* _Directions_: Reproduce exactly the lines that run from the start of the records below to the line with "transversally at three", inclusive.

* _Saved data entries_:
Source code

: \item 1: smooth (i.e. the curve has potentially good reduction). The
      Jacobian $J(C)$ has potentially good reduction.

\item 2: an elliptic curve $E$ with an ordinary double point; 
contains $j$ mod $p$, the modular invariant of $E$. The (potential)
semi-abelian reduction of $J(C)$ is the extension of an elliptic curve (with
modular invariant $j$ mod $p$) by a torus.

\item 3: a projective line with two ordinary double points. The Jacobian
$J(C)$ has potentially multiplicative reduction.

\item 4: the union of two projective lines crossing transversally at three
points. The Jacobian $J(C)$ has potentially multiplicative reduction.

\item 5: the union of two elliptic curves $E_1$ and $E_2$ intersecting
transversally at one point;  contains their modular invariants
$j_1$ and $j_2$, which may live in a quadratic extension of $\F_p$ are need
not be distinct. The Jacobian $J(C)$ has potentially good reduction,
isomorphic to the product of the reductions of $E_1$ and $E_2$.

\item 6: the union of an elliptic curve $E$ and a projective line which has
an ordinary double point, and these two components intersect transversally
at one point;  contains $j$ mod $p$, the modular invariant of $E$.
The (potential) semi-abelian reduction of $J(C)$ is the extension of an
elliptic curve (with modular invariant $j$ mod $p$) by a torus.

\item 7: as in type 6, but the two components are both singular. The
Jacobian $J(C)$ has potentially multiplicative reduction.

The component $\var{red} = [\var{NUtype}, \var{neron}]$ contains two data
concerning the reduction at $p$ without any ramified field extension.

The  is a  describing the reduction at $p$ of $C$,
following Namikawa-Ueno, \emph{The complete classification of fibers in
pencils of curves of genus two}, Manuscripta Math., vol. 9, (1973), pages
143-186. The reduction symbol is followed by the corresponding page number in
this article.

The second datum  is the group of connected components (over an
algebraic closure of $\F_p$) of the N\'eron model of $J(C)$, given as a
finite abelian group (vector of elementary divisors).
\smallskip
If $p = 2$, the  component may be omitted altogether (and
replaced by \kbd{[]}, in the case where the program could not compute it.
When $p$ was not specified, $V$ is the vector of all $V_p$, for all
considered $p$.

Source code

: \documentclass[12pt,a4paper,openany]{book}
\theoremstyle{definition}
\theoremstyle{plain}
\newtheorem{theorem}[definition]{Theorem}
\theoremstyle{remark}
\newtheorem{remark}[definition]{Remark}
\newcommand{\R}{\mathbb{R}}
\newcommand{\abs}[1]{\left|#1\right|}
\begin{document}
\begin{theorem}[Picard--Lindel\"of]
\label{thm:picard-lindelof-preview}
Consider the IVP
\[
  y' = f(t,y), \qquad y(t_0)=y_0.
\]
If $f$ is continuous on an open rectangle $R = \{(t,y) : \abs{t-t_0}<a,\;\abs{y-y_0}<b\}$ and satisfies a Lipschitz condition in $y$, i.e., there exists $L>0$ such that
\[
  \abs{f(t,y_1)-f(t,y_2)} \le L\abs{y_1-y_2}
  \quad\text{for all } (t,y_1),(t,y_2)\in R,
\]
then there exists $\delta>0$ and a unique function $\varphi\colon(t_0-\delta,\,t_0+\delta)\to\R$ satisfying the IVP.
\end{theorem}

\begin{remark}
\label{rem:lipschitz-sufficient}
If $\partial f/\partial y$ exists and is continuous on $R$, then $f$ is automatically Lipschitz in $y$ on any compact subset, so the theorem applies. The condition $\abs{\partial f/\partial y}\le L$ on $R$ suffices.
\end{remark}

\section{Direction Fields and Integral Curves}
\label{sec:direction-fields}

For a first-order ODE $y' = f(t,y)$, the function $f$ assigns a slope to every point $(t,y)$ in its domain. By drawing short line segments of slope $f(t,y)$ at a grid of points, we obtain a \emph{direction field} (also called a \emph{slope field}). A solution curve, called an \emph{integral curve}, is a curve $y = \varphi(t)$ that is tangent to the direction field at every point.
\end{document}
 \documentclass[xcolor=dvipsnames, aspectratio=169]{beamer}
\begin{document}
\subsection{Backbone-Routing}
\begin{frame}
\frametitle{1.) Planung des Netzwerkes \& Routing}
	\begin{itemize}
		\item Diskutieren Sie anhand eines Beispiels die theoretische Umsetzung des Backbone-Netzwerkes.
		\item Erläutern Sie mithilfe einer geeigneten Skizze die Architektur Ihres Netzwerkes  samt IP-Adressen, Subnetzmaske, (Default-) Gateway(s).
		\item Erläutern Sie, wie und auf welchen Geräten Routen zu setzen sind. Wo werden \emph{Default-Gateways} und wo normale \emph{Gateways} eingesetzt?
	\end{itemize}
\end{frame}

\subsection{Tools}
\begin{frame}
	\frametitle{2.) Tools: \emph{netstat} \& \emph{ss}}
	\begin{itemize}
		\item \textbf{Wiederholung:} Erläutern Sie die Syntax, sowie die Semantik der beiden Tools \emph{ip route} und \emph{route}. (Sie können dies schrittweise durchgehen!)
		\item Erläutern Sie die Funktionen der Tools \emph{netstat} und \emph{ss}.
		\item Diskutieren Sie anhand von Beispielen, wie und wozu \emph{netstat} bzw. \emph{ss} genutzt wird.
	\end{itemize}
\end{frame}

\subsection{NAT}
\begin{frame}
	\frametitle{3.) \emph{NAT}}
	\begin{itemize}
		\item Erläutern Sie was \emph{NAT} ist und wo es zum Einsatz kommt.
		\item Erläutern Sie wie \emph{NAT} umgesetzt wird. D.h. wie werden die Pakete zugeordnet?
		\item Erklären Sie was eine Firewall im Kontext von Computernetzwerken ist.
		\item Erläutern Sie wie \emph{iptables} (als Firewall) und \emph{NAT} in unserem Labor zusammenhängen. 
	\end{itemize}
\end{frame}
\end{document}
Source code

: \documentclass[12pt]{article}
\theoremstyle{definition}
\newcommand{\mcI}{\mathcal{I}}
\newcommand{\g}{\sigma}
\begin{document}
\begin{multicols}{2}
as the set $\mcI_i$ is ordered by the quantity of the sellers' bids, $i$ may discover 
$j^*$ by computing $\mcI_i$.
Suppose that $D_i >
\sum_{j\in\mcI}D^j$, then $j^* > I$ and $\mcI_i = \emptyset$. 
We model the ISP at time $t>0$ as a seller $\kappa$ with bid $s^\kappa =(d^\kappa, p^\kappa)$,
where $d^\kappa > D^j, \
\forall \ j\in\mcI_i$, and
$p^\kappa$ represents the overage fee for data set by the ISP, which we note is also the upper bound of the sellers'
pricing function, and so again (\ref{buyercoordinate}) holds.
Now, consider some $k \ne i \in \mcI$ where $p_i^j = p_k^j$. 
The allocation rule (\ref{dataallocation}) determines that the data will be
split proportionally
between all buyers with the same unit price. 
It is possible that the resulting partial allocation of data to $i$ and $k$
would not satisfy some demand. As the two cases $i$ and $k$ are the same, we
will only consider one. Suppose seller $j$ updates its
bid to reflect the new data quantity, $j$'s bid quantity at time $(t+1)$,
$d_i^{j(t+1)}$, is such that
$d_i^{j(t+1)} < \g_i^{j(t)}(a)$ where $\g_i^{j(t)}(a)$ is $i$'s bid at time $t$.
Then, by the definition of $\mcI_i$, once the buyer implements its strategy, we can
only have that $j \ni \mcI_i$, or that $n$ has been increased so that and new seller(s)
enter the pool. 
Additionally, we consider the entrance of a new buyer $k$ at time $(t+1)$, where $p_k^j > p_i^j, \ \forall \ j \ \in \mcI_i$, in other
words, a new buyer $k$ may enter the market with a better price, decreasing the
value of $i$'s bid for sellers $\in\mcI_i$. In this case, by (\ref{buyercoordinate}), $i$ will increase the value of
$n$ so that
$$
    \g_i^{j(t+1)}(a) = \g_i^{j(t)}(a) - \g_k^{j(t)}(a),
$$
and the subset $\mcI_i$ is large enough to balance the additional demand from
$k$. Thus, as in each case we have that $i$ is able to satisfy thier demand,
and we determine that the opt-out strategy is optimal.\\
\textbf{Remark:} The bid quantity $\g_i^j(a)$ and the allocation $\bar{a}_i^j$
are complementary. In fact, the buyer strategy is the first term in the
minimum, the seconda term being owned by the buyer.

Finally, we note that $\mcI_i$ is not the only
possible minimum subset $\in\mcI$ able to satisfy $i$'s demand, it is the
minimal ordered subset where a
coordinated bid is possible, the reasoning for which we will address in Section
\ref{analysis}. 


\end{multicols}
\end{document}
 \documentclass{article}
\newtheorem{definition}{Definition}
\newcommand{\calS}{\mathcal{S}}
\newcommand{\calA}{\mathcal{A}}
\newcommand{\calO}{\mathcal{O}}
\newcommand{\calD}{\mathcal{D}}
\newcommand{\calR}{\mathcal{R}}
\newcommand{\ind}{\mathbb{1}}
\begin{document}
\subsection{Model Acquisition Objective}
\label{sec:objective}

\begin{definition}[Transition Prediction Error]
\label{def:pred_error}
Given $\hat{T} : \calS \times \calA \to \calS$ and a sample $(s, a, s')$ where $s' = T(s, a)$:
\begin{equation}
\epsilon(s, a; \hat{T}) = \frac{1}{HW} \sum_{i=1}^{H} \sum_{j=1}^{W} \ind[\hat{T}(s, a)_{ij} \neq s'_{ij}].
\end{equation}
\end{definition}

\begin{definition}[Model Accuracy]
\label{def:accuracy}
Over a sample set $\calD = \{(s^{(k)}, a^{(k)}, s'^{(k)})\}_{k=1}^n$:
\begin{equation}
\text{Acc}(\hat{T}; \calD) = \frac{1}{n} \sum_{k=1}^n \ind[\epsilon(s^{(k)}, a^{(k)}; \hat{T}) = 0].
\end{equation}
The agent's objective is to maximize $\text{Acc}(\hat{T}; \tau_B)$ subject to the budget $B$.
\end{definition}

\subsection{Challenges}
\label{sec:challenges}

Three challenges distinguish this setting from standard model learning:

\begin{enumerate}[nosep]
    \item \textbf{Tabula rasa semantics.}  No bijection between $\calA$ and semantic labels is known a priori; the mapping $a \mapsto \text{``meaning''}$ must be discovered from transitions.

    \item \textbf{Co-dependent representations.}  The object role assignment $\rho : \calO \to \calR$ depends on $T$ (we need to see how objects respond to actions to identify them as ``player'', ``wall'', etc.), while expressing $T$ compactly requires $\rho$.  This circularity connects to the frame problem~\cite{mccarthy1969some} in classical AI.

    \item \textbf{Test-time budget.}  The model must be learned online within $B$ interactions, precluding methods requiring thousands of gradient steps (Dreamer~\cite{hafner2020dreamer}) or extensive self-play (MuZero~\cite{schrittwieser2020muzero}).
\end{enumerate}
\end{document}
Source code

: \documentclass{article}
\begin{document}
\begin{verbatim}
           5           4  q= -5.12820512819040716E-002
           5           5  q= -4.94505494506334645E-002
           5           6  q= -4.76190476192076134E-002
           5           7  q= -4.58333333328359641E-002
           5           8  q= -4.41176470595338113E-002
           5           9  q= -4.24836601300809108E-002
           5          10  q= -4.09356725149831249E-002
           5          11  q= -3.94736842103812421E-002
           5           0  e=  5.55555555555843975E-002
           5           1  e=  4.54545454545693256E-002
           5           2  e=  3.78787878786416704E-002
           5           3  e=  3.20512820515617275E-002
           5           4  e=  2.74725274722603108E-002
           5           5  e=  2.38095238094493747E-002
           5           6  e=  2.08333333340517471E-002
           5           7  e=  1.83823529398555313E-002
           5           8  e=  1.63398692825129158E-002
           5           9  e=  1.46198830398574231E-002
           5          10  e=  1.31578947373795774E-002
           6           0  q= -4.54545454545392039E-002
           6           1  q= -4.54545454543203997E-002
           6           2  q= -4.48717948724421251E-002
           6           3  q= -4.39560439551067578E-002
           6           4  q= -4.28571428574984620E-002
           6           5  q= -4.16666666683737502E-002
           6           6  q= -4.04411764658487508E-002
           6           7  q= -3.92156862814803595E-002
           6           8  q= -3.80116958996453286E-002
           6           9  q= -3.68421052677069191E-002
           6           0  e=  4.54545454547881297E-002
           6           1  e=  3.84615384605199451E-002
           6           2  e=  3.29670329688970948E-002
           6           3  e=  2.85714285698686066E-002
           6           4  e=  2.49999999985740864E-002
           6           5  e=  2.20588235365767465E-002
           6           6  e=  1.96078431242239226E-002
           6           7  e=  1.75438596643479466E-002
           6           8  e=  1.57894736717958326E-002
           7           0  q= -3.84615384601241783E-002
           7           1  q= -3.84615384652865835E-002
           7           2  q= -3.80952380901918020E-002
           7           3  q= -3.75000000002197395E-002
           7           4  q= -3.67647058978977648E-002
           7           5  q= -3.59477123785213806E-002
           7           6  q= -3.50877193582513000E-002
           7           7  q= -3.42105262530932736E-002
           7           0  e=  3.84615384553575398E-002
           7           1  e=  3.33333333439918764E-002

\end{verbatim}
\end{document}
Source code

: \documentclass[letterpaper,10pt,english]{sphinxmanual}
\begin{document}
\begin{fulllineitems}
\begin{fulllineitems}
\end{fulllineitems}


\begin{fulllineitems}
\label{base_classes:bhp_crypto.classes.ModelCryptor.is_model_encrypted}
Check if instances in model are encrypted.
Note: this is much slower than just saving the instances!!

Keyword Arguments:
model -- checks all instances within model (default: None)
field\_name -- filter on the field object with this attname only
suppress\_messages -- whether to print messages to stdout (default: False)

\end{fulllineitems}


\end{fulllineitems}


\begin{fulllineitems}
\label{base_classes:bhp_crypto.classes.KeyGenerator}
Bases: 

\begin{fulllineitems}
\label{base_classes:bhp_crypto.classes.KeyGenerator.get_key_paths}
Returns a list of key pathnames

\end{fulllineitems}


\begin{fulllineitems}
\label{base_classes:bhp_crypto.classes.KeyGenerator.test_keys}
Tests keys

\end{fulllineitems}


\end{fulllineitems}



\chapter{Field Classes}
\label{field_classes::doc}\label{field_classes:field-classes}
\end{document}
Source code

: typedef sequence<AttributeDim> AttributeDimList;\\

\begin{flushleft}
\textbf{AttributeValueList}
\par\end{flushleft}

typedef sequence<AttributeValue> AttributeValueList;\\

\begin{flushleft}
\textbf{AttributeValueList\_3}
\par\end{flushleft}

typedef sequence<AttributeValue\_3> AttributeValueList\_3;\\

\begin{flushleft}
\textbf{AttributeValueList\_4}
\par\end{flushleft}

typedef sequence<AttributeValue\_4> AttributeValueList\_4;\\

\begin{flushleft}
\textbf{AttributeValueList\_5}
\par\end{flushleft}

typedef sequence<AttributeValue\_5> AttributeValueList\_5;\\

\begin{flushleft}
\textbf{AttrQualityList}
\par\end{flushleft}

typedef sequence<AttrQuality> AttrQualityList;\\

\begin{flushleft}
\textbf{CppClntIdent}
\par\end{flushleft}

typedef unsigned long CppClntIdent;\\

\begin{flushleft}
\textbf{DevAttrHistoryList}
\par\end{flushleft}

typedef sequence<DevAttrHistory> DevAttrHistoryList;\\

* _Solved problem_:
Source code

: \item 1: smooth (i.e. the curve has potentially good reduction). The
      Jacobian $J(C)$ has potentially good reduction.

\item 2: an elliptic curve $E$ with an ordinary double point; 
contains $j$ mod $p$, the modular invariant of $E$. The (potential)
semi-abelian reduction of $J(C)$ is the extension of an elliptic curve (with
modular invariant $j$ mod $p$) by a torus.

\item 3: a projective line with two ordinary double points. The Jacobian
$J(C)$ has potentially multiplicative reduction.

\item 4: the union of two projective lines crossing transversally at three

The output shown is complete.